Yesterday Martin Waxman, Joe Thornley, and I were recording our second podcast for Inside PR and our topic was the evil billable hour in PR firms. It’s live today and you can listen to it here.
But, because a podcast is so one-sided and because we went off on a tangent that I want to explore further, I thought we could discuss it here.
Exactly one year I blogged about this topic (see it here, but read the comments; that’s where you’ll find the good stuff) and I hate to say we’ve not come to a better conclusion in 12 months time. We don’t actually bill by the hour so the evil billable hour isn’t as prevalent as it once was. We bill for projects; that changed more than a year ago. But we still have to track our time and that’s what I want to get your thinking on today.
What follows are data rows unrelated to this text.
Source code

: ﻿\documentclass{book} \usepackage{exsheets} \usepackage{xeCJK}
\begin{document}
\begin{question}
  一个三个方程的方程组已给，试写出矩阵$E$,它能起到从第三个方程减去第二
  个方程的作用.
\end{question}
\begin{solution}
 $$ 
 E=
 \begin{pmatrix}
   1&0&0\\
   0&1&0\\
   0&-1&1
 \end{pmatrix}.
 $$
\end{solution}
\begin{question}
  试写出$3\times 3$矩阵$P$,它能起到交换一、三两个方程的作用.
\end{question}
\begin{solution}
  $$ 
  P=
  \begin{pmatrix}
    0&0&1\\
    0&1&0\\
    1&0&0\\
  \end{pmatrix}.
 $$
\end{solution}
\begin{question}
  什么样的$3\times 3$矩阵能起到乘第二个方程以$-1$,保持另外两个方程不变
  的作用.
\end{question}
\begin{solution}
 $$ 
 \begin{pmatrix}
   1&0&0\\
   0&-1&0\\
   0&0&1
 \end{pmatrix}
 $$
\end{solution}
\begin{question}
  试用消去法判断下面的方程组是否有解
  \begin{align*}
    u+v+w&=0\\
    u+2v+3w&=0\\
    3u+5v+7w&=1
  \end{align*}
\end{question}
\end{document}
In our business, no matter if you’re doing traditional PR or digital communication, you are selling time. And, people who don’t bill their time don’t understand everything that goes into what we do…mostly because it’s not tangible. Sure, digital communication has made our services more measurable and less expensive, but we’re still selling our brains.
I know if someone asks to pick my brain and I’m not going to get new business out of it or it’s not going to turn into a good referral network for me, it’s not worth me giving that person my brain for free. My brain = money. And to know how profitable my brain is, I have to sit down daily (or weekly) and enter my time.
But the idea that we have to track our hours to know whether or not the time we are spending on a client’s account is profitable for our business and to show the value of what we do to our clients seems very archaic. Problem is, we don’t have an answer.
I was thinking about this while pounding out the bike miles this morning. There has to be a better way.
If you were me, how would you change the financial model to be rid of billable hours and tracking time?